▶ PROBLEM TO SOLVE:
Reproduce exactly only the lines from the line that holds "- **Type**: Wine" to the line that holds "Your ball has", inclusive, in the listing below, and please leave out every picture.

———

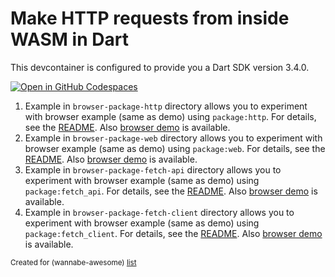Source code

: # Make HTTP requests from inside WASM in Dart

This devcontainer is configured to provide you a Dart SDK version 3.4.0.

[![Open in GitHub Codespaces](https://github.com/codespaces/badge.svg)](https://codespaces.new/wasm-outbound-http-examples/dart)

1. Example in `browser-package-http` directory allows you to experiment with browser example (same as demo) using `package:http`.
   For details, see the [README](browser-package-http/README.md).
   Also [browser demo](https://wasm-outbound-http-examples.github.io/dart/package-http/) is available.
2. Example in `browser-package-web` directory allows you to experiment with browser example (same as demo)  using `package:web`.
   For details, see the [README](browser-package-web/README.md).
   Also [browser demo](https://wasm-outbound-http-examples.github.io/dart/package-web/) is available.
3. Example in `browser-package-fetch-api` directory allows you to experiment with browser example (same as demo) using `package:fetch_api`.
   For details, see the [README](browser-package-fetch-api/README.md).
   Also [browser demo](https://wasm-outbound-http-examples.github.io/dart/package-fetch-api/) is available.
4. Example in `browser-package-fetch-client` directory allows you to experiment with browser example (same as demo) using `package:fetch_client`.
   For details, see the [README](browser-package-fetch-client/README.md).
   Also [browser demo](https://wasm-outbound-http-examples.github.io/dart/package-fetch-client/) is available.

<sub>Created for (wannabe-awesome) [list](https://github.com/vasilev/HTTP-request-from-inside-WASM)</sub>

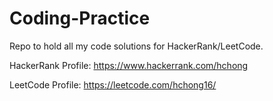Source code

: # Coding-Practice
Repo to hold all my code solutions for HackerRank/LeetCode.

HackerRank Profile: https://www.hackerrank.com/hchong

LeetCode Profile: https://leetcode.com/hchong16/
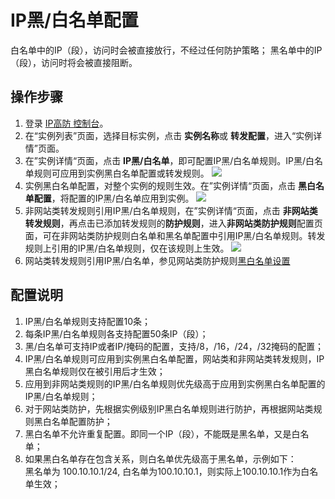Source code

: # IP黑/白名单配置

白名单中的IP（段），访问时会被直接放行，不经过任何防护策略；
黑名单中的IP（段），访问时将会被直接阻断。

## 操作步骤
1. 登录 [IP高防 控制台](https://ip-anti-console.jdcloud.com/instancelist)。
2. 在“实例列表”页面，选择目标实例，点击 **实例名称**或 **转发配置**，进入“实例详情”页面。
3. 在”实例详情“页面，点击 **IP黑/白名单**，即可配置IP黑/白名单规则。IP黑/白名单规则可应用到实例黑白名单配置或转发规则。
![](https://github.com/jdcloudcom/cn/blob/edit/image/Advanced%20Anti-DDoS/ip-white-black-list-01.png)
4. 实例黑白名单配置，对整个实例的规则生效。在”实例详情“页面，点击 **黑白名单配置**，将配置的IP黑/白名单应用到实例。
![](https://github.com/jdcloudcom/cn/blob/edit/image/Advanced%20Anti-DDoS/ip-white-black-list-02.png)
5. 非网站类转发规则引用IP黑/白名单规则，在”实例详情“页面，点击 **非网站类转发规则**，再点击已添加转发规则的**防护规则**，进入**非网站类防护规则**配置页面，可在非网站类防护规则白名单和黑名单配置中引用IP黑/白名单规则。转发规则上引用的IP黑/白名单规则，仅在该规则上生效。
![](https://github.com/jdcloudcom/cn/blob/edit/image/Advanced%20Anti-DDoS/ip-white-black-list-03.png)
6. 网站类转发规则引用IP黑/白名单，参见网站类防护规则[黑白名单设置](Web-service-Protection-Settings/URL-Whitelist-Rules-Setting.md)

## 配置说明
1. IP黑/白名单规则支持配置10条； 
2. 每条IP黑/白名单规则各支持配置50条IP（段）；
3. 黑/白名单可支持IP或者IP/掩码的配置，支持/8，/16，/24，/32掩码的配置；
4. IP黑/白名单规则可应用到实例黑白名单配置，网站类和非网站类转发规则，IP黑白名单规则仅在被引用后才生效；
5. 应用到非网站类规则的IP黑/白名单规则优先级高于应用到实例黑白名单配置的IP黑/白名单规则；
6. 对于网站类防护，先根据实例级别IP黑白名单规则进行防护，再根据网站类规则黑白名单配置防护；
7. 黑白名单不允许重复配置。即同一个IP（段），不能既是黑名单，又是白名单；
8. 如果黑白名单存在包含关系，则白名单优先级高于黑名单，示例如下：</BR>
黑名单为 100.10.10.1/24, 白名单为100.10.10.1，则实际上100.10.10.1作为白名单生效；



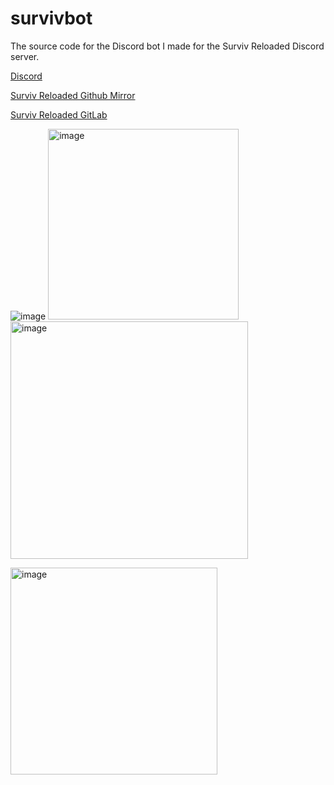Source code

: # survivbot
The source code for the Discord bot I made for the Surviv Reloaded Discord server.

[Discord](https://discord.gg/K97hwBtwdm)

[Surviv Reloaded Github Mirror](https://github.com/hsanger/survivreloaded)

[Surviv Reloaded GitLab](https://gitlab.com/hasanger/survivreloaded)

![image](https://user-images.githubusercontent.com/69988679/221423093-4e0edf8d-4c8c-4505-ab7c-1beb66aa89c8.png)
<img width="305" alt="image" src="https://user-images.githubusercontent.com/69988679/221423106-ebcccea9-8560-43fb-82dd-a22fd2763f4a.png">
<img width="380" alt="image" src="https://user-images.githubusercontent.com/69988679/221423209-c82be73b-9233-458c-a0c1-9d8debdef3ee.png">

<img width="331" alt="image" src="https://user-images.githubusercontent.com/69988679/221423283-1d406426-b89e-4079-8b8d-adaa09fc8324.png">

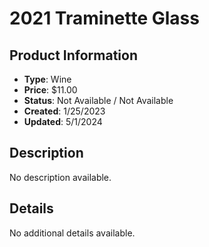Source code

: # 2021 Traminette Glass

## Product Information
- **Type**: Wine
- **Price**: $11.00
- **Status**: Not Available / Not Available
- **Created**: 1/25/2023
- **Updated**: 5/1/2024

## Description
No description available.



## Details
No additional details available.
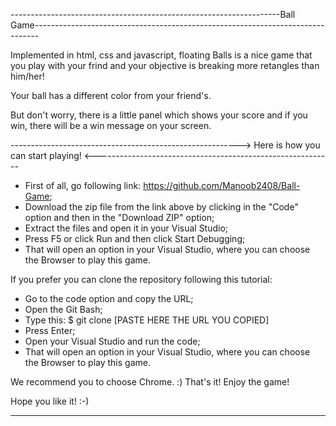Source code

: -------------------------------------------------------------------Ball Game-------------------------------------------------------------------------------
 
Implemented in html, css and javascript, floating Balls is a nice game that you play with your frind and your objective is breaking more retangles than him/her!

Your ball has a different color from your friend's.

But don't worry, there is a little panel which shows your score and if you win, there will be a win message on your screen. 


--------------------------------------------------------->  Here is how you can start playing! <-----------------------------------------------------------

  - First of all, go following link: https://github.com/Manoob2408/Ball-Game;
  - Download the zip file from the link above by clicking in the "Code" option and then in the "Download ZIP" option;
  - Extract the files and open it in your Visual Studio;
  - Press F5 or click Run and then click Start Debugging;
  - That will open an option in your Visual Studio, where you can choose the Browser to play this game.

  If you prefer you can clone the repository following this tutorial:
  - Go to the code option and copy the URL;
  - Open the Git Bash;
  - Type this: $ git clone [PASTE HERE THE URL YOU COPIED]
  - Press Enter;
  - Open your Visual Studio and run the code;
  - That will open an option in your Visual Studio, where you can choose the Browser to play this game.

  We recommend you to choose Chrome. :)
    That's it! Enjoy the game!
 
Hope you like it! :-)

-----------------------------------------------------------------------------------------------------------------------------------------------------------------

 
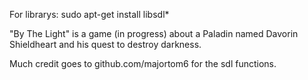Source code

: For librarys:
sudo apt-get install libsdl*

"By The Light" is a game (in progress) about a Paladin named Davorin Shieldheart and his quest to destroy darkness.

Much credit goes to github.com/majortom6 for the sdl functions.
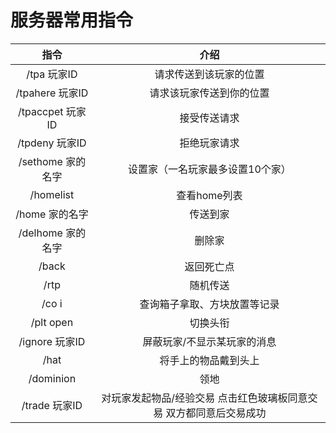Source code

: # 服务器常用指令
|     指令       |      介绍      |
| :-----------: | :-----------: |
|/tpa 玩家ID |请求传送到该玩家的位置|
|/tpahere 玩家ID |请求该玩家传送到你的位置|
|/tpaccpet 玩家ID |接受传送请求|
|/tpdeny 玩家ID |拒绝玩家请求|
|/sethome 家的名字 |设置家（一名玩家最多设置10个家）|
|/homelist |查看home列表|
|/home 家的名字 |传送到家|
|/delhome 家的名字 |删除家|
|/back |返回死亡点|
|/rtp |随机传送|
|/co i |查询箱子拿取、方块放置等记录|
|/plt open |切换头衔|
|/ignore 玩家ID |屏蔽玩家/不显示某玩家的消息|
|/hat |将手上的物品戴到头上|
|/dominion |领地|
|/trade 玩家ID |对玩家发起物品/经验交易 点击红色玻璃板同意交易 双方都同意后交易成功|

———

▶ RESULT OF THIS TASK:
- **Type**: Wine
- **Price**: $11.00
- **Status**: Not Available / Not Available
- **Created**: 1/25/2023
- **Updated**: 5/1/2024

## Description
No description available.



## Details
No additional details available.
Source code

: -------------------------------------------------------------------Ball Game-------------------------------------------------------------------------------
 
Implemented in html, css and javascript, floating Balls is a nice game that you play with your frind and your objective is breaking more retangles than him/her!

Your ball has a different color from your friend's.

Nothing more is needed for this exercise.